En la enfermedad de Parkinson no sólo hay síntomas motores como los temblores, también hay alteraciones cognitivas entre las que destacan los problemas en la orientación espacial, la flexibilidad mental, la fluidez verbal y alteraciones de memoria que en muchos casos se asociarían con lesiones que afectarían a los lóbulos frontales y sus conexiones con otras zonas como los ganglios basales.

Ante esta situación, se han realizado esfuerzos por tratar estos síntomas que evidentemente impactan sobre el rendimiento cotidiano de estas personas.
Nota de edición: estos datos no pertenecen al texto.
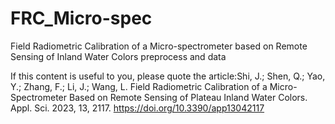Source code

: # FRC_Micro-spec
Field Radiometric Calibration of a Micro-spectrometer based on Remote Sensing of Inland Water Colors preprocess and data

If this content is useful to you, please quote the article:Shi, J.; Shen, Q.; Yao, Y.; Zhang, F.; Li, J.; Wang, L. Field Radiometric Calibration of a Micro-Spectrometer Based on Remote Sensing of Plateau Inland Water Colors. Appl. Sci. 2023, 13, 2117. https://doi.org/10.3390/app13042117
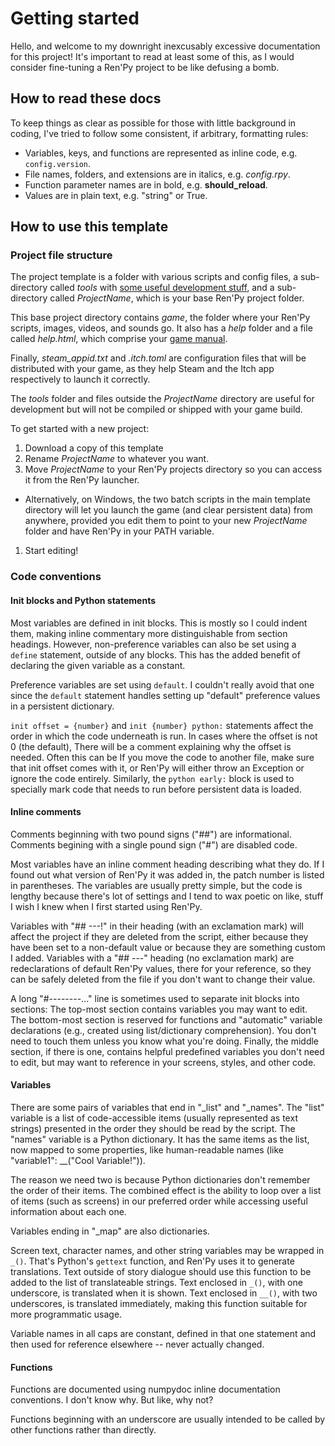 # Getting started
Hello, and welcome to my downright inexcusably excessive documentation for this project! It's important to read at least some of this, as I would consider fine-tuning a Ren'Py project to be like defusing a bomb.

## How to read these docs
To keep things as clear as possible for those with little background in coding, I've tried to follow some consistent, if arbitrary, formatting rules:

- Variables, keys, and functions are represented as inline code, e.g. `config.version`.
- File names, folders, and extensions are in italics, e.g. *config.rpy*.
- Function parameter names are in bold, e.g. **should_reload**.
- Values are in plain text, e.g. "string" or True.

## How to use this template
### Project file structure
The project template is a folder with various scripts and config files, a sub-directory called *tools* with [some useful development stuff](/Tools.md), and a sub-directory called *ProjectName*, which is your base Ren'Py project folder.

This base project directory contains *game*, the folder where your Ren'Py scripts, images, videos, and sounds go. It also has a *help* folder and a file called *help.html*, which comprise your [game manual](/Manual).

Finally, *steam_appid.txt* and *.itch.toml* are configuration files that will be distributed with your game, as they help Steam and the Itch app respectively to launch it correctly.

The *tools* folder and files outside the *ProjectName* directory are useful for development but will not be compiled or shipped with your game build.

To get started with a new project:
1. Download a copy of this template
1. Rename *ProjectName* to whatever you want.
1. Move *ProjectName* to your Ren'Py projects directory so you can access it from the Ren'Py launcher.
  - Alternatively, on Windows, the two batch scripts in the main template directory will let you launch the game (and clear persistent data) from anywhere, provided you edit them to point to your new *ProjectName* folder and have Ren'Py in your PATH variable.
1. Start editing!

### Code conventions
#### Init blocks and Python statements
Most variables are defined in init blocks. This is mostly so I could indent them, making inline commentary more distinguishable from section headings. However, non-preference variables can also be set using a `define` statement, outside of any blocks. This has the added benefit of declaring the given variable as a constant.

Preference variables are set using `default`. I couldn't really avoid that one since the `default` statement handles setting up "default" preference values in a persistent dictionary.

`init offset = {number}` and `init {number} python:` statements affect the order in which the code underneath is run. In cases where the offset is not 0 (the default), There will be a comment explaining why the offset is needed. Often this can be If you move the code to another file, make sure that init offset comes with it, or Ren'Py will either throw an Exception or ignore the code entirely. Similarly, the `python early:` block is used to specially mark code that needs to run before persistent data is loaded.

#### Inline comments
Comments beginning with two pound signs ("##") are informational. Comments begining with a single pound sign ("#") are disabled code.

Most variables have an inline comment heading describing what they do. If I found out what version of Ren'Py it was added in, the patch number is listed in parentheses. The variables are usually pretty simple, but the code is lengthy because there's lot of settings and I tend to wax poetic on like, stuff I wish I knew when I first started using Ren'Py.

Variables with "## ---!" in their heading (with an exclamation mark) will affect the project if they are deleted from the script, either because they have been set to a non-default value or because they are something custom I added. Variables with a "## ---" heading (no exclamation mark) are redeclarations of default Ren'Py values, there for your reference, so they can be safely deleted from the file if you don't want to change their value.

A long "#--------..." line is sometimes used to separate init blocks into sections: The top-most section contains variables you may want to edit. The bottom-most section is reserved for functions and "automatic" variable declarations (e.g., created using list/dictionary comprehension). You don't need to touch them unless you know what you're doing. Finally, the middle section, if there is one, contains helpful predefined variables you don't need to edit, but may want to reference in your screens, styles, and other code.

#### Variables
There are some pairs of variables that end in "\_list" and "\_names". The "list" variable is a list of code-accessible items (usually represented as text strings) presented in the order they should be read by the script. The "names" variable is a Python dictionary. It has the same items as the list, now mapped to some properties, like human-readable names (like "variable1": \_\_("Cool Variable!")).

The reason we need two is because Python dictionaries don't remember the order of their items. The combined effect is the ability to loop over a list of items (such as screens) in our preferred order while accessing useful information about each one.

Variables ending in "\_map" are also dictionaries.

Screen text, character names, and other string variables may be wrapped in `_()`. That's Python's `gettext` function, and Ren'Py uses it to generate translations. Text outside of story dialogue should use this function to be added to the list of translateable strings. Text enclosed in `_()`, with one underscore, is translated when it is shown. Text enclosed in `__()`, with two underscores, is translated immediately, making this function suitable for more programmatic usage.

Variable names in all caps are constant, defined in that one statement and then used for reference elsewhere -- never actually changed.

#### Functions
Functions are documented using numpydoc inline documentation conventions. I don't know why. But like, why not?

Functions beginning with an underscore are usually intended to be called by other functions rather than directly.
Una de las aproximaciones ha sido el entrenamiento cognitivo, una forma de intervención no farmacológica que se lleva a cabo a través de ejercicios mentales específicos.   

La cuestión que surge después de años de investigación es saber si el entrenamiento cognitivo es útil en el tratamiento de los síntomas cognitivos en las personas afectadas de párkinson. Responder a esta pregunta ha sido el objetivo de un equipo de investigadores del Brain and Mind Center en la Universidad de Sydney (Australia). Han realizado un meta-análisis de un total de siete estudios randomizados (en los que se asigna cada participante al azar al grupo de intervención o al grupo de control), incluyendo a un total de 272 pacientes.

Los resultados de la revisión han sido publicados recientemente en la revista científica Neurology (2015) y apuntan a que los mayores beneficios del entrenamiento cognitivo en la enfermedad de Parkinson se han encontrado en funciones cognitivas como la memoria de trabajo, la velocidad de procesamiento y las funciones ejecutivas. Es importante destacar que en ninguno de los estudios revisados se han identificado efectos adversos, lo cual hace del entrenamiento cognitivo una interesante opción.

Los autores de este meta-análisis concluyen su artículo diciendo que, aunque aún sean pocos estudios, la evidencia sugiere que los programas de entrenamiento de funciones cognitivas en el párkinson son modestamente eficaces a la hora de trabajar sobre la cognición en estos pacientes. Evidentemente serán necesarios más estudios, pero a la luz de estos datos, no perderemos nada por recomendar esta opción terapéutica a los afectados.